As described herein, the previously unknown combination may be at
least partially determined from the parsed plurality of documents
present in the data repository 20.
[0065] As shown generally in FIGS. 7A and 7B, various system
embodiments may further comprise a user interface 704 (such as a
display device, for example) in communication with the host
computing element 700. The user interface 704 may be configured for
presenting the hypothesis (as a visual indication or display, for
example, as shown generally in FIGS. 6A-6C) so as to indicate the
previously unknown combination of at least one of the plurality of
phrases and at least one of the plurality of concepts. In some
system embodiments, the user interface 704 may be configured for
presenting one or more of the generated hypotheses 132, 134, 136 as
a display (see FIGS. 6A-6C, for example) to a user comprising a
primary visual representation 610 of the previously unknown
combination including one of at least one of the plurality of
phrases and at least one of the plurality of concepts. Referring,
generally to FIG. 6A, in some such embodiments, the user interface
704 may be further configured for presenting a primary visual
representation 610 comprising an interactive icon 615 configured to
be selectable by the user (i.e. via a mouse click or other user
input received via one or more input devices 706, 708 in
communication with and/or integrated with the host computing
element 700. As described herein, the interactive icon 615, 625 may
be further configured to modify the display when selected by the
user. For example, selection of the interactive icon 615 in the
primary visual representation 610 of the presented hypothesis may
call up and/or modify the display to present a secondary visual
representation 620 comprising the underlying relationship rules
and/or linking relations used to generate (in step 130, for
example) one or more of the presented hypotheses 132, 134, 136. As
described herein, the secondary visual representation 620 may
further comprise a second interactive icon 625 that, when selected
by a user, may call up a tertiary visual representation 630
presenting, for example, at least a portion of the plurality of
parsed documents from the data repository 20 that may have been
used to generated one or more of the presented hypotheses 132, 134,
136. Thus, the host computer 700 and the associated user interface
704 elements may allow a user to fully examine the presented
hypotheses 132, 134, 136 and the logic and/or relationships
underlying the proposed hypotheses. This transparency may allow a
user to become comfortable with the various system embodiments of
the present invention and to more readily rely on the various
"conceptual research" capabilities afforded thereby.
[0066] Referring to FIG. 5, in some system embodiments, the host
computing element 700 may be further configured for tailoring
and/or modifying one or more of the presented hypotheses 132, 134,
136 to meet the particular information needs of an identified user.

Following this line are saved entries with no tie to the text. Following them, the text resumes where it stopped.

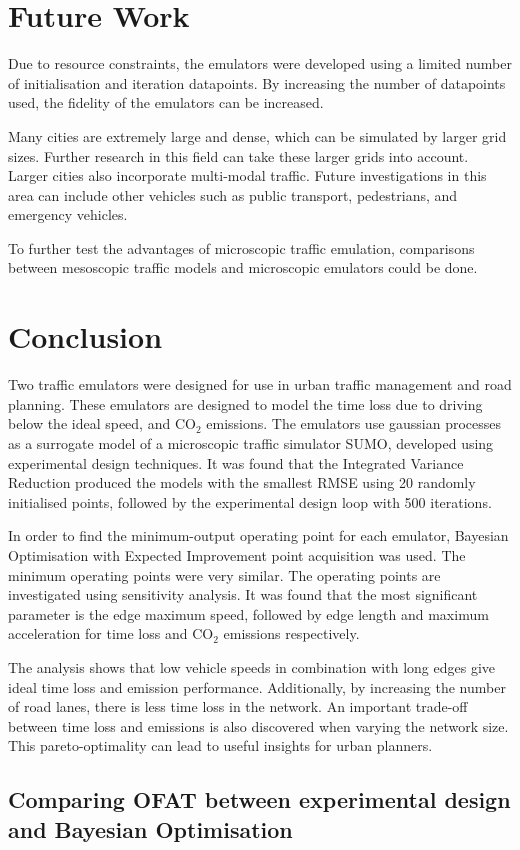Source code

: \documentclass{article}
\begin{document}
\section{Future Work}

Due to resource constraints, the emulators were developed using a limited number of initialisation and iteration datapoints. By increasing the number of datapoints used, the fidelity of the emulators can be increased. 

Many cities are extremely large and dense, which can be simulated by larger grid sizes. Further research in this field can take these larger grids into account. Larger cities also incorporate multi-modal traffic. Future investigations in this area can include other vehicles such as public transport, pedestrians, and emergency vehicles. 

To further test the advantages of microscopic traffic emulation, comparisons between mesoscopic traffic models and microscopic emulators could be done.

\section{Conclusion}
\label{sec:conclusion}

Two traffic emulators were designed for use in urban traffic management and road planning. These emulators are designed to model the time loss due to driving below the ideal speed, and CO$_2$ emissions. The emulators use gaussian processes as a surrogate model of a microscopic traffic simulator SUMO, developed using experimental design techniques. It was found that the Integrated Variance Reduction produced the models with the smallest RMSE using 20 randomly initialised points, followed by the experimental design loop with 500 iterations. 

In order to find the minimum-output operating point for each emulator, Bayesian Optimisation with Expected Improvement point acquisition was used. The minimum operating points were very similar. The operating points are investigated using sensitivity analysis. It was found that the most significant parameter is the edge maximum speed, followed by edge length and maximum acceleration for time loss and CO$_2$ emissions respectively. 

The analysis shows that low vehicle speeds in combination with long edges give ideal time loss and emission performance. Additionally, by increasing the number of road lanes, there is less time loss in the network. An important trade-off between time loss and emissions is also discovered when varying the network size. This pareto-optimality can lead to useful insights for urban planners.

\newpage



\newpage
\begin{appendices}
\section{Comparing OFAT between experimental design and Bayesian Optimisation}
\label{appendix:comparison}

\end{appendices}
\end{document}
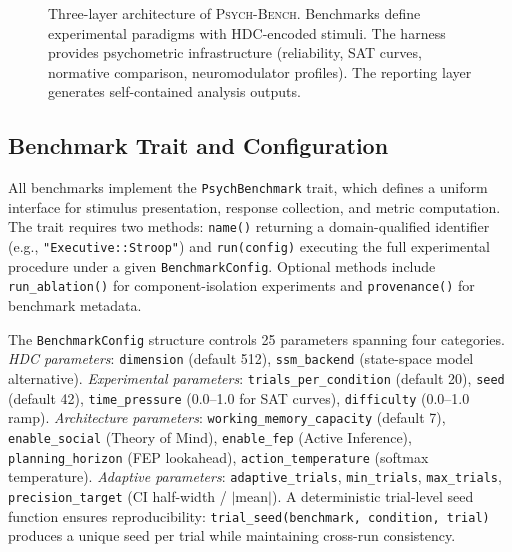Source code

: \documentclass[11pt,letterpaper]{article}
\newcommand{\bind}{\otimes}
\newcommand{\symthaea}{\textsc{Symthaea}}
\newcommand{\psychbench}{\textsc{Psych-Bench}}
\begin{document}
\begin{figure}[t]
\caption{Three-layer architecture of \psychbench{}. Benchmarks define experimental paradigms with HDC-encoded stimuli. The harness provides psychometric infrastructure (reliability, SAT curves, normative comparison, neuromodulator profiles). The reporting layer generates self-contained analysis outputs.}
\label{fig:architecture}
\end{figure}

\subsection{Benchmark Trait and Configuration}

All benchmarks implement the \texttt{PsychBenchmark} trait, which defines a uniform interface for stimulus presentation, response collection, and metric computation. The trait requires two methods: \texttt{name()} returning a domain-qualified identifier (e.g., \texttt{"Executive::Stroop"}) and \texttt{run(config)} executing the full experimental procedure under a given \texttt{BenchmarkConfig}. Optional methods include \texttt{run\_ablation()} for component-isolation experiments and \texttt{provenance()} for benchmark metadata.

The \texttt{BenchmarkConfig} structure controls 25 parameters spanning four categories. \emph{HDC parameters}: \texttt{dimension} (default 512), \texttt{ssm\_backend} (state-space model alternative). \emph{Experimental parameters}: \texttt{trials\_per\_condition} (default 20), \texttt{seed} (default 42), \texttt{time\_pressure} (0.0--1.0 for SAT curves), \texttt{difficulty} (0.0--1.0 ramp). \emph{Architecture parameters}: \texttt{working\_memory\_capacity} (default 7), \texttt{enable\_social} (Theory of Mind), \texttt{enable\_fep} (Active Inference), \texttt{planning\_horizon} (FEP lookahead), \texttt{action\_temperature} (softmax temperature). \emph{Adaptive parameters}: \texttt{adaptive\_trials}, \texttt{min\_trials}, \texttt{max\_trials}, \texttt{precision\_target} (CI half-width / $|$mean$|$). A deterministic trial-level seed function ensures reproducibility: \texttt{trial\_seed(benchmark, condition, trial)} produces a unique seed per trial while maintaining cross-run consistency.
\end{document}
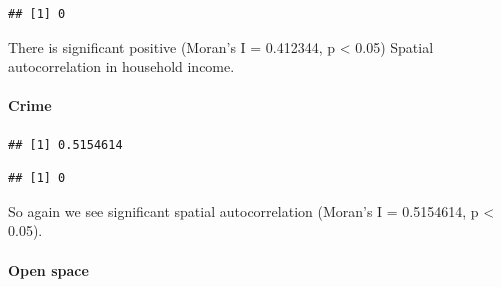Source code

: \documentclass[
]{article}
\newenvironment{Shaded}{\begin{snugshade}}{\end{snugshade}}
\newcommand{\ControlFlowTok}[1]{\textcolor[rgb]{0.13,0.29,0.53}{\textbf{#1}}}
\newcommand{\DecValTok}[1]{\textcolor[rgb]{0.00,0.00,0.81}{#1}}
\newcommand{\DocumentationTok}[1]{\textcolor[rgb]{0.56,0.35,0.01}{\textbf{\textit{#1}}}}
\newcommand{\FunctionTok}[1]{\textcolor[rgb]{0.00,0.00,0.00}{#1}}
\newcommand{\NormalTok}[1]{#1}
\newcommand{\OtherTok}[1]{\textcolor[rgb]{0.56,0.35,0.01}{#1}}
\newcommand{\SpecialCharTok}[1]{\textcolor[rgb]{0.00,0.00,0.00}{#1}}
\newcommand{\StringTok}[1]{\textcolor[rgb]{0.31,0.60,0.02}{#1}}
\begin{document}
\begin{verbatim}
## [1] 0
\end{verbatim}

There is significant positive (Moran's I = 0.412344, p \textless{} 0.05)
Spatial autocorrelation in household income.

\hypertarget{crime}{%
\paragraph{Crime}\label{crime}}

\begin{Shaded}
\end{Shaded}

\begin{verbatim}
## [1] 0.5154614
\end{verbatim}

\begin{Shaded}
\end{Shaded}

\begin{verbatim}
## [1] 0
\end{verbatim}

So again we see significant spatial autocorrelation (Moran's I =
0.5154614, p \textless{} 0.05).

\hypertarget{open-space}{%
\paragraph{Open space}\label{open-space}}
\end{document}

In some such embodiments, the host computing element 700 may
perform step 150 for identifying a portion (see element 30, for
example, indicating the user's available online publications) of
the plurality of documents in the data repository 20 associated
with a user. The host computing element 700 may be further
configured for creating a user profile 155 based at least in part
on the identified documents. As described herein, the user profile
155 may be indicative of a user information need (such as, for
example, a particular user's field of study and/or area of
expertise). As shown in FIGS. 1 and 5, the host computing element
700 may be configured for performing step 160 for filtering the
results returned from the hypothesis generating step 130 (i.e. one
or more potential hypotheses 132, 134, 136). As shown in FIG. 5,
the host computing element 700 may be configured for receiving
inputs comprising the potential hypotheses 132, 134, 136 and the
user profile 155 and modifying one or more of the potential
hypotheses 132, 134, 136 in response to the user profile 155 such
that the modified hypothesis at least partially corresponds to the
user information need. In some system embodiments, the user profile
155 generated by the host computing element 700 may comprise at
least one semantic category (as defined, for example, by a
concept-semantic category relationship rule 111 that may serve as
an input to the user analysis step 150 for identifying a portion of
the plurality of documents in the data repository 20 associated
with a user). According to such embodiments, the host computing
element 700 may be further configured for performing step 160 for
filtering one or more of the presented hypotheses 132, 134, 136
such that the previously unknown combination includes only at least
one phrase and at least one concept corresponding substantially to
the at least one semantic category highlighted in the user profile
155.
[0067] As shown in FIG. 8, some system embodiments may further
comprise an independent resource 800 (such as a "Verifying Support
System," for example) in communication with the host computing
device 700. The independent resource 800 may also be in
communication with the data repository 20 so as to be capable of
evaluating one or more documents contained therein, using tools
that may include, but are not limited to: a data analysis engine
802, a natural language processing (NLP) engine 804, a data
"mining" engine 806, and/or an existing search engine 808. These
tools may comprise "off-the-shelf" search engines or other publicly
available search tools that may be used by the independent resource
800 to verify the hypothesis 132, 134, 136 (for example) generated
by the host computing element 700 (using, for example, the various
modules and/or steps shown in FIG. 1). "Verification" of the
hypothesis may include, but is not limited to: assessing a
potential "breakthrough" value of the hypothesis; assessing the
probability of the hypothesis providing a viable research direction
and/or research focus; and ensuring that the hypothesis meets the
potential information needs of a particular audience (such as, for
example, those information needs embodied in a user profile 155 as
shown in FIG. 5).
[0068] FIGS. 7A-7B illustrate an exemplary host computing element
700 useable for implementing some embodiments of the present
invention. In particular, FIG. 7A illustrates an example of a host
computing element 700 configured as a computer device in which some
embodiments may be utilized. As illustrated in FIG. 7A, the host
computing element 700 may comprise a system unit 702, output
devices such as display device 704 and printer 710, and input
devices such as keyboard 708, and mouse 706. The host computing
element 700 receives data for processing by the manipulation of
input devices 708 and 706 or directly from fixed or removable media
storage devices such as CD disk 712 and/or via network connection
interfaces (not illustrated). The host computing element 700 then
processes data and presents resulting output data via output
devices such as display device 704, printer 710, fixed or removable
media storage devices like disk 712 or network connection
interfaces. It should be appreciated that the computer device used
for implementing the preferred embodiment can be any sort of
computer system (e.g., personal computer (laptop/desktop), network
computer, server computer, or any other type of computer).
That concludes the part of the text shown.